_WORK TO BE COMPLETED_
The line containing "- ✅ Add without" marks the end; return exactly every line from the start of the records up to and including it, but no pictures.

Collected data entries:

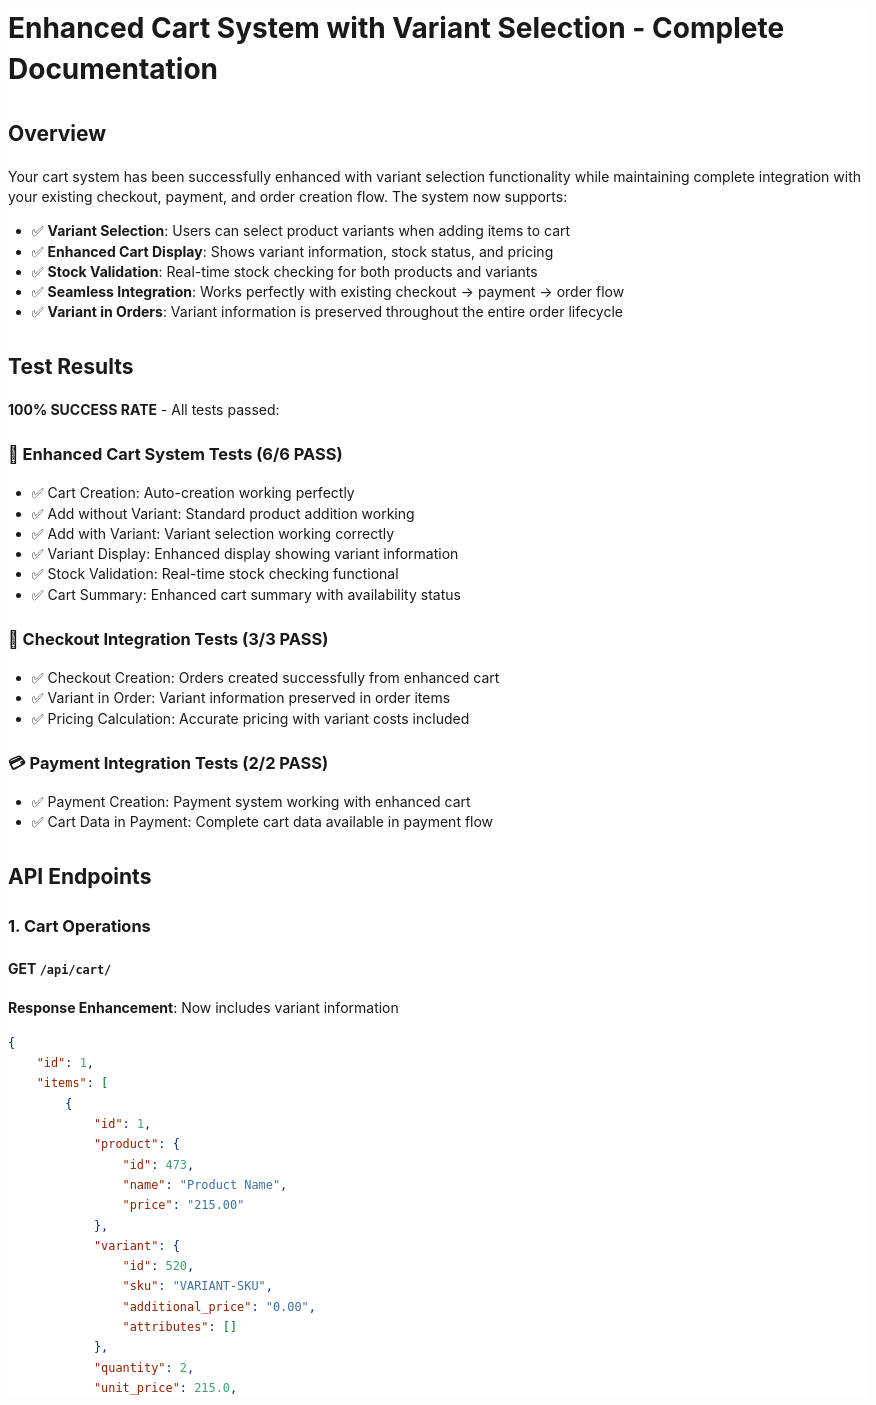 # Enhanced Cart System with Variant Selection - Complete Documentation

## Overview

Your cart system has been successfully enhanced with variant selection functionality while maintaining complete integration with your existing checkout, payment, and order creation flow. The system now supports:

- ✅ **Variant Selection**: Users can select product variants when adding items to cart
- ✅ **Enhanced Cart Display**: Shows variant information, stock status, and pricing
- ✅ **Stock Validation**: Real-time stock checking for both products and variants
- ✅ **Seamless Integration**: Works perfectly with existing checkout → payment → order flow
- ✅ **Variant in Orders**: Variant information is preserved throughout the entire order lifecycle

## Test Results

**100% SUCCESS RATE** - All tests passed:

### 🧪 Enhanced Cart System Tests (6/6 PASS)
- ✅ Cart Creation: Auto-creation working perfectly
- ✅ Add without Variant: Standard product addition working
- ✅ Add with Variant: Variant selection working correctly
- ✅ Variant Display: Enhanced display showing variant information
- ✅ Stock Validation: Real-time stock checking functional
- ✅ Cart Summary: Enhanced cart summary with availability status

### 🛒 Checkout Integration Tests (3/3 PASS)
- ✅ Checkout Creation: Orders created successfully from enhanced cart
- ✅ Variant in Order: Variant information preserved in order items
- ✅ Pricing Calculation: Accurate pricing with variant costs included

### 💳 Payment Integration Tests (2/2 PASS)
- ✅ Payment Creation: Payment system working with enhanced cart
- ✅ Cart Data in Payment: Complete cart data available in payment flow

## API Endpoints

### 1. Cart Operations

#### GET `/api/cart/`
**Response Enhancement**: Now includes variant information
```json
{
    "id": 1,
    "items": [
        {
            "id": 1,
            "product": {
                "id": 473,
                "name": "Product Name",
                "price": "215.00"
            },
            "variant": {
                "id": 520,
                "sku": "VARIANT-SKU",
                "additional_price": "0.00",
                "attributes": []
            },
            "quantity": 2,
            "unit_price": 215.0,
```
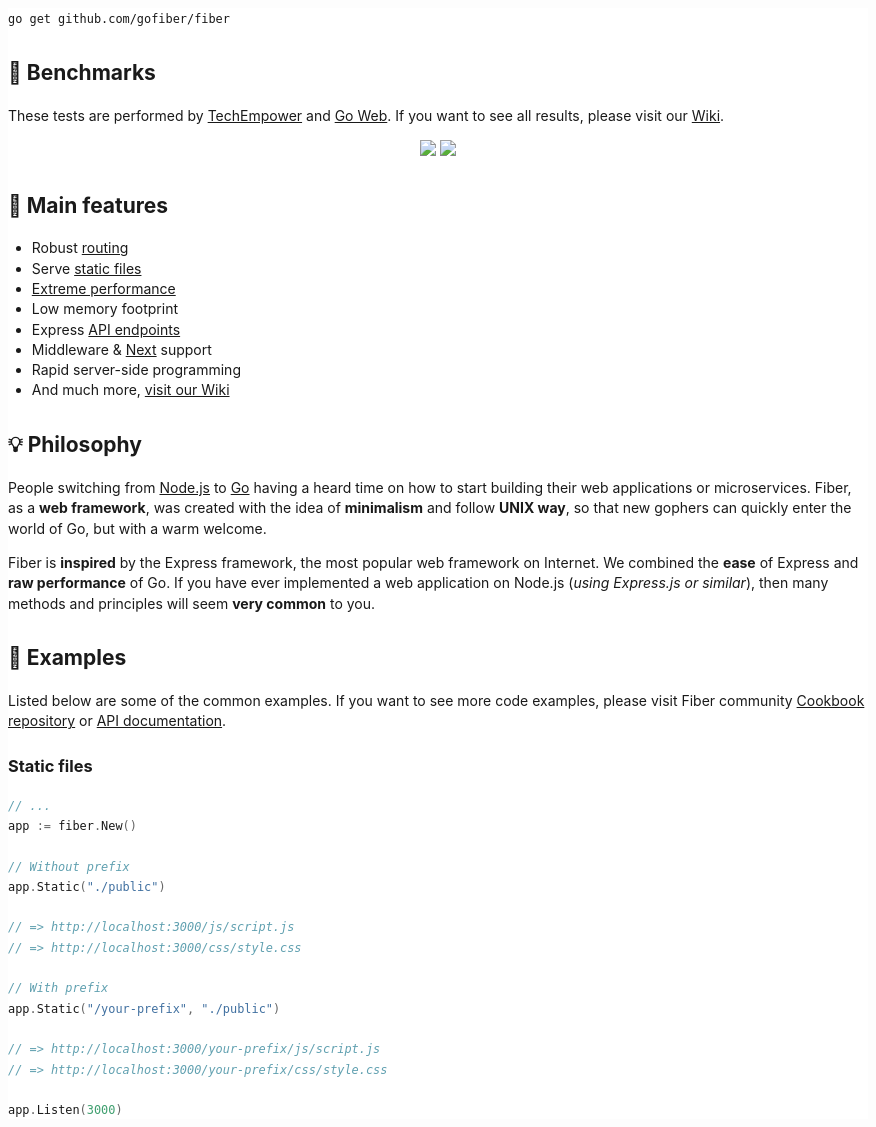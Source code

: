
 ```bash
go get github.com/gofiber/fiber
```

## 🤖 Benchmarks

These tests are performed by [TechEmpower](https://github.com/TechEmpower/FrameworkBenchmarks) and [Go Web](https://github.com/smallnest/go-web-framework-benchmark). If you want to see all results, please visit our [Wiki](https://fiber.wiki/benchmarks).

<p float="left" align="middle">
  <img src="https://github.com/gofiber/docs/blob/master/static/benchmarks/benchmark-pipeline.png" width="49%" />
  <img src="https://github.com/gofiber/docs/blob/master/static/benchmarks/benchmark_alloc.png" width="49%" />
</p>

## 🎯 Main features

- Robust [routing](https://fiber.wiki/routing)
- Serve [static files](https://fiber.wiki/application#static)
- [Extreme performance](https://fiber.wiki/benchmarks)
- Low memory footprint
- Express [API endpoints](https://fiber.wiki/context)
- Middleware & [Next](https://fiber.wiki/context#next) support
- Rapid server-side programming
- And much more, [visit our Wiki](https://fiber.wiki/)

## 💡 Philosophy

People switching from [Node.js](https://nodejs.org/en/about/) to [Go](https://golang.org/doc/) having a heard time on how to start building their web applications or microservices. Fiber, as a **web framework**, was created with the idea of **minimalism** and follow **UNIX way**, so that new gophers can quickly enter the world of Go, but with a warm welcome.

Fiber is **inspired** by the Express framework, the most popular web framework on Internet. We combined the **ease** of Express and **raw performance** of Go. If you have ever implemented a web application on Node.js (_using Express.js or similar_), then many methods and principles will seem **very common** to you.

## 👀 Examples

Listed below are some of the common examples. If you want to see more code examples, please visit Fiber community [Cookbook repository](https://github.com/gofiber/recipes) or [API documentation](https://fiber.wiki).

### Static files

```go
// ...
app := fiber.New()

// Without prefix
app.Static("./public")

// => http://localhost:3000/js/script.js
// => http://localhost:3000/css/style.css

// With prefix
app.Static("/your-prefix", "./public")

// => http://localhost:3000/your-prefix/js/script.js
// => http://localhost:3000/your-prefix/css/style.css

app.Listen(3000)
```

_THE COMPLETED TASK_
 # Enhanced Cart System with Variant Selection - Complete Documentation

## Overview

Your cart system has been successfully enhanced with variant selection functionality while maintaining complete integration with your existing checkout, payment, and order creation flow. The system now supports:

- ✅ **Variant Selection**: Users can select product variants when adding items to cart
- ✅ **Enhanced Cart Display**: Shows variant information, stock status, and pricing
- ✅ **Stock Validation**: Real-time stock checking for both products and variants
- ✅ **Seamless Integration**: Works perfectly with existing checkout → payment → order flow
- ✅ **Variant in Orders**: Variant information is preserved throughout the entire order lifecycle

## Test Results

**100% SUCCESS RATE** - All tests passed:

### 🧪 Enhanced Cart System Tests (6/6 PASS)
- ✅ Cart Creation: Auto-creation working perfectly
- ✅ Add without Variant: Standard product addition working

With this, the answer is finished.